Contoh yang bisa membuat senang adalah menjadi pimpinan yang sering diakhiri dengan diberhentikan. Kalau kita tidak mau diberhentikan, maka janganlah ingin menjadi pimpinan, karena biasanya sering diberhentikan. Sebab nantinya kita akan jadi prihatin apabila diberhentikan.
Para ulama ahli suluk berpegang kepada patokan qawa’id: “mencegah dari kebingungan lebih diutamakan daripada mendatangkan kebahagiaan.”
Jadi kesenangan dan kebingungan, atau kebahagiaan dan kesulitan itu akan sering kita temui dalam hidup ini. Apabila kita sedang mendapatkan kebahagiaan atau kemudahan, kita harus hati-hati dan jangan sampai lupa diri, malahan kita harus banyak mensyukurinya. Jangan sampai kebahagiaan itu menjadikan kita lupa diri dan akhirnya terjerumus ke dalam jalan yang tidak baik dan tidak diridhai oleh Allah swt.

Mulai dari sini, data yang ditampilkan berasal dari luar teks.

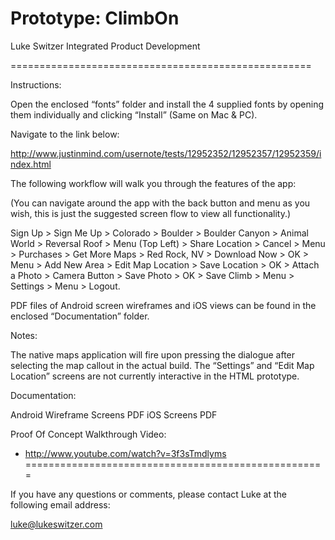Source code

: Prototype: ClimbOn
=====================

Luke Switzer
Integrated Product Development

====================================================

Instructions:

Open the enclosed “fonts” folder and install the 4 supplied fonts by opening them individually and clicking “Install” (Same on Mac & PC).

Navigate to the link below:

http://www.justinmind.com/usernote/tests/12952352/12952357/12952359/index.html

The following workflow will walk you through the features of the app:

(You can navigate around the app with the back button and menu as you wish, this is just the suggested screen flow to view all functionality.) 

Sign Up > Sign Me Up > Colorado > Boulder > Boulder Canyon > Animal World > Reversal Roof > Menu (Top Left) > Share Location > Cancel > Menu > Purchases > Get More Maps > Red Rock, NV > Download Now > OK > Menu > Add New Area > Edit Map Location > Save Location > OK > Attach a Photo > Camera Button > Save Photo > OK > Save Climb > Menu > Settings > Menu > Logout.

PDF files of Android screen wireframes and iOS views can be found in the enclosed “Documentation” folder.

Notes: 

The native maps application will fire upon pressing the dialogue after selecting the map callout in the actual build.
The “Settings” and “Edit Map Location” screens are not currently interactive in the HTML prototype. 


Documentation:

Android Wireframe Screens PDF 
iOS Screens PDF

Proof Of Concept Walkthrough Video:

- http://www.youtube.com/watch?v=3f3sTmdlyms
====================================================

If you have any questions or comments, please contact Luke at the following email address:

luke@lukeswitzer.com

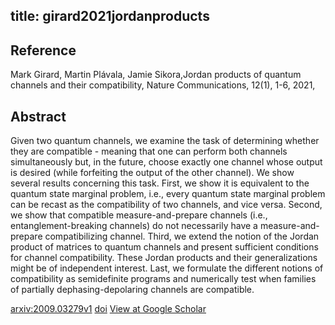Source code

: title: girard2021jordanproducts
---


## Reference

Mark Girard, Martin Plávala, Jamie Sikora,Jordan products of quantum channels and their compatibility, Nature Communications, 12(1), 1-6, 2021,

## Abstract 
  Given two quantum channels, we examine the task of determining whether they
are compatible - meaning that one can perform both channels simultaneously but,
in the future, choose exactly one channel whose output is desired (while
forfeiting the output of the other channel). We show several results concerning
this task. First, we show it is equivalent to the quantum state marginal
problem, i.e., every quantum state marginal problem can be recast as the
compatibility of two channels, and vice versa. Second, we show that compatible
measure-and-prepare channels (i.e., entanglement-breaking channels) do not
necessarily have a measure-and-prepare compatibilizing channel. Third, we
extend the notion of the Jordan product of matrices to quantum channels and
present sufficient conditions for channel compatibility. These Jordan products
and their generalizations might be of independent interest. Last, we formulate
the different notions of compatibility as semidefinite programs and numerically
test when families of partially dephasing-depolaring channels are compatible.

    

[arxiv:2009.03279v1](https://arxiv.org/abs/2009.03279v1)
[doi](https://doi.org/10.1038/s41467-021-22275-0)
[View at Google Scholar](https://scholar.google.com/scholar_lookup?arxiv_id=2009.03279)
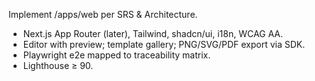 Implement /apps/web per SRS & Architecture.
- Next.js App Router (later), Tailwind, shadcn/ui, i18n, WCAG AA.
- Editor with preview; template gallery; PNG/SVG/PDF export via SDK.
- Playwright e2e mapped to traceability matrix.
- Lighthouse ≥ 90.
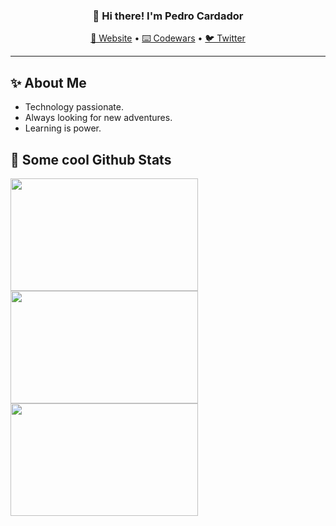 <h3 align="center">👋 Hi there! I'm Pedro Cardador</h3>
<p align="center">
  <a href="#">🔨 Website</a> •
  <a href="https://www.codewars.com/users/__pcardas__">⌨️ Codewars</a> •
  <a href="https://twitter.com/__pcardas__">🐦 Twitter</a>
</p>

---

## ✨ About Me

- Technology passionate.
- Always looking for new adventures.
- Learning is power.

## 📓 Some cool Github Stats

<div>
  <a href="https://github.com/pcardas">
    <img width="300" height="180em" src="https://github-readme-stats.vercel.app/api?username=pcardas&show_icons=true&theme=dark&include_all_commits=true&count_private=true"/>
    <img width="300" height="180em" src="https://github-readme-stats.vercel.app/api/top-langs/?username=pcardas&layout=compact&langs_count=7&theme=dark"/>
    <img width="300" height="180em" src="https://github-readme-streak-stats.herokuapp.com?user=pcardas&theme=dark&hide_border=true">
  </a>
</div>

Begitupun juga sebaliknya, ketika kita sedang mendapatkan cobaan atau ujian, hal ini jangan sampai membuat kita putus asa dan berprasangka buruk kepada Allah. tetapi kita harus yakin bahwa Allah memberikan ujian itu adalah untuk kebaikan kita, untuk melebur dosa kita apabila kita bersabar, dan menaikkan derajat kita. Sehinggan akhirnya kita nanti mendapatkan kebahagiaan dengan adanya cobaan ini.
Oleh karena itu kita harus banyak bergaul atau berinteraksi dengan orang-orang yang berilmu (faham ilmu agama), sering mengikuti pengajian, dan lain-lain.
Diambil dari kitab Al Hikam karangan Assyeikh al Imam Ibni ‘Athoillah Assukandari (hikmah kedua ratus tujuh belas)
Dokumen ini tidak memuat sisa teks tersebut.